The first floor is dedicated to ancient Spina, one of the most important Etruscan emporiums in the Mediterranean and a key gateway for Greek commerce on the Adriatic. Built in wood and clay, the city vanished for centuries, only to re-emerge in the 20th century during the drainage works on the Comacchio Lagoon. Finely decorated Attic vases, gold and bronze objects, and funerary goods from thousands of tombs bear witness to Spina's extraordinary wealth and its central role in the ancient trade networks.

The final section traces the history of Comacchio from its origins in late antiquity to its full medieval flourishing as a dynamic and strategically vital trading hub, capable of controlling trade and trade routes along the Po and to the East, for all of northern Italy.

An accessible and multisensory experience

The museum is fully bilingual throughout and designed to welcome a wide, diverse audience. Audio-visual supports, sensory installations and a tactile display table, where visitors can handle historical objects directly, transform every visit into a genuinely multisensory experience, suitable for families, school groups and curious travellers alike.

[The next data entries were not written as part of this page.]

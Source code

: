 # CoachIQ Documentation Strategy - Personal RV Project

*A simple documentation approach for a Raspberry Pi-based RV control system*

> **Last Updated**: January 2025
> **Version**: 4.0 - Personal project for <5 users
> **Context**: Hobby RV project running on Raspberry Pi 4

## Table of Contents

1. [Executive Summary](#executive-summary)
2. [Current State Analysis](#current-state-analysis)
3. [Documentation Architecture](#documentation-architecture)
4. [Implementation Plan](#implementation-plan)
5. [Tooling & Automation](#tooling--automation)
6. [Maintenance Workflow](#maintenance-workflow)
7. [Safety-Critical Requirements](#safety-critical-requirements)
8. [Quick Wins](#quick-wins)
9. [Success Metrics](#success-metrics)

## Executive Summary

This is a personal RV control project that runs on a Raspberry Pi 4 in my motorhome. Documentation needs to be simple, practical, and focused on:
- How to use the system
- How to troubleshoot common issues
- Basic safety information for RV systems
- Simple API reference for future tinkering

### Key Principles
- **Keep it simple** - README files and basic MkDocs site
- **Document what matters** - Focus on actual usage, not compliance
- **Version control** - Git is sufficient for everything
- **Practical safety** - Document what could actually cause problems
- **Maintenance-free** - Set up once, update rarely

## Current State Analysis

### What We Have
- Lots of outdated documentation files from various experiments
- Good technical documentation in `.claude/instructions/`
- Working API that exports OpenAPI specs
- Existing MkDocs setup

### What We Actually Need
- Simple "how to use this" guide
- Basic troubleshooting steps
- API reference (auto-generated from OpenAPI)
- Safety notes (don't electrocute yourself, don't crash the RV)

Open-Air Section — Stazione Foce
Just five minutes from Comacchio, at Stazione Foce, the museum's Open-Air Section brings ancient Spina back to life through an experimental archaeology reconstruction of the Etruscan settlement. Set within a unique natural environment at the meeting point of land and water, it offers visitors a rare chance to experience first-hand what this ancient city may once have looked like.

To visit the Museo Delta Antico is to understand the deep roots of Comacchio and the Po Delta, carried forward through a story that weaves together archaeology, landscape and identity.